Exercise details:
Return the lines exactly as they stand, from the first of the material through the line containing "For lab activities".

Provided data:
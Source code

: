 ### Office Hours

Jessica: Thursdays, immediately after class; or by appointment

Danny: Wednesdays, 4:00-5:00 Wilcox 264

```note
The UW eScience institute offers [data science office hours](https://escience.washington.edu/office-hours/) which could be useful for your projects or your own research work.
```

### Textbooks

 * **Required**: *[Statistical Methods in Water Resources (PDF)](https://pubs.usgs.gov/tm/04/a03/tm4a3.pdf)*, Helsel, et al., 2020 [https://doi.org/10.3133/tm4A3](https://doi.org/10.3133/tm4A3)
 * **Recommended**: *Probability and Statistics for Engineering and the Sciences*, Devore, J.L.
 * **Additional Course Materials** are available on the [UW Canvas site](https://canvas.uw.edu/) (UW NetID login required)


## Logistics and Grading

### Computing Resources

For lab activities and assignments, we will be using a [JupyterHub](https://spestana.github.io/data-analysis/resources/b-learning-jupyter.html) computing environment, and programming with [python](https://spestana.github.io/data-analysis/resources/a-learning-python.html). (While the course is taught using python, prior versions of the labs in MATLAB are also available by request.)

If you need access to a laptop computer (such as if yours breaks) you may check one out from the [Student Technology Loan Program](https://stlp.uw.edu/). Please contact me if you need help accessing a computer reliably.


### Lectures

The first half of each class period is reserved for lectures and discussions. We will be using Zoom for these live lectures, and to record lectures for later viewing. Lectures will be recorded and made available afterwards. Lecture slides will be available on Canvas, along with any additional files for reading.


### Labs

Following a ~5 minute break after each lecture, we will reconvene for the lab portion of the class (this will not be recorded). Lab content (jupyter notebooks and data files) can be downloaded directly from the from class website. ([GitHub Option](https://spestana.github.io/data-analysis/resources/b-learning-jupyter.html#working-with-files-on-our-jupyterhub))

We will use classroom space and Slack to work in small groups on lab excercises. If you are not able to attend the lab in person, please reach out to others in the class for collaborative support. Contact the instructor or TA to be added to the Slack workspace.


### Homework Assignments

Reply:
Source code

: ### Office Hours

Jessica: Thursdays, immediately after class; or by appointment

Danny: Wednesdays, 4:00-5:00 Wilcox 264

```note
The UW eScience institute offers [data science office hours](https://escience.washington.edu/office-hours/) which could be useful for your projects or your own research work.
```

### Textbooks

 * **Required**: *[Statistical Methods in Water Resources (PDF)](https://pubs.usgs.gov/tm/04/a03/tm4a3.pdf)*, Helsel, et al., 2020 [https://doi.org/10.3133/tm4A3](https://doi.org/10.3133/tm4A3)
 * **Recommended**: *Probability and Statistics for Engineering and the Sciences*, Devore, J.L.
 * **Additional Course Materials** are available on the [UW Canvas site](https://canvas.uw.edu/) (UW NetID login required)


## Logistics and Grading

### Computing Resources

For lab activities and assignments, we will be using a [JupyterHub](https://spestana.github.io/data-analysis/resources/b-learning-jupyter.html) computing environment, and programming with [python](https://spestana.github.io/data-analysis/resources/a-learning-python.html). (While the course is taught using python, prior versions of the labs in MATLAB are also available by request.)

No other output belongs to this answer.